My hubby and I always shake out heads when we hear someone say that one of their children was an accident. How could that happen? Are they so completely unaware of the cause of pregnancy? No, they are living a live completely unplanned and unthoughtout, and because of their lifestyle they have once again been caught staring into the headlights of their life, coming at them like a semi.
Make prayerful decisions and do not be swept away with wasted days filled with the urgent. Enjoy your life and bless those around you. Make schedules and plans, but use them as your tools, do not be brought under their weight and domination. They are your servants you are not theirs. You are Christ's and His burden is LIGHT. Now go do the important things and go to sleep tonight satisfied in your soul and not feeling guilty in the slightest.
2 comments:
Great post Jen! My only problem is that I don't sleep because I can't stop planning! :)...said with a smile, knowing fulling that to much planning is not a good thing!

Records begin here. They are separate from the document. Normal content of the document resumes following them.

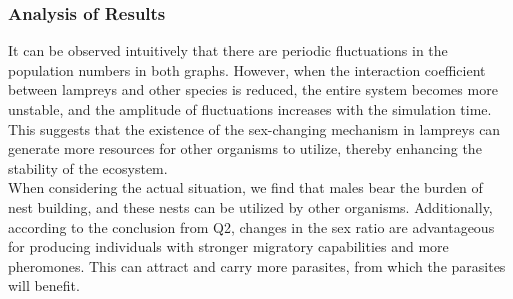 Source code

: \documentclass[12pt]{article}
\begin{document}
\subsubsection{Analysis of Results}
It can be observed intuitively that there are periodic fluctuations in the population numbers in 
both graphs. However, when the interaction coefficient between lampreys and other species is 
reduced, the entire system becomes more unstable, and the amplitude of fluctuations increases 
with the simulation time. This suggests that the existence of the sex-changing mechanism in 
lampreys can generate more resources for other organisms to utilize, thereby enhancing the 
stability of the ecosystem.\\
When considering the actual situation, we find that males bear the burden of nest building, and 
these nests can be utilized by other organisms. Additionally, according to the conclusion 
from Q2, changes in the sex ratio are advantageous for producing individuals with stronger 
migratory capabilities and more pheromones. This can attract and carry more parasites, from 
which the parasites will benefit.
\end{document}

I've just found your blog for the first time ever this week and this is a timely post for me! I have just recently discovered the joy of long-term meal planning and am enjoying the unexpected benefits as well.
Your paragraph about "accidental" pregnancies did make me wince, I'll admit. I imagine you're talking about couples who aren't thinking about the consequences of their actions at all. But don't forget about the rest of us who thought and prepared and planned...and were thwarted by God's abundant desire to bless us anyway! Maybe that wouldn't be labeled an "accident"?
For some people, "family planning" is a luxury - for those of us who get pregnant at the most biologically improbable times and despite numerous preventive measures, as well as those who are unable to conceive without medical intervention.
I know this wasn't the point of your post, but I felt compelled to share, and I hope that's okay. I know how traumatic it was to watch our plan and God's plan diverge, and I am very thankful for the people in our life who were there to encourage us during that adjustment, because it was an emotional one.
Thanks for your encouragement to live intentionally - I appreciate knowing others who value that!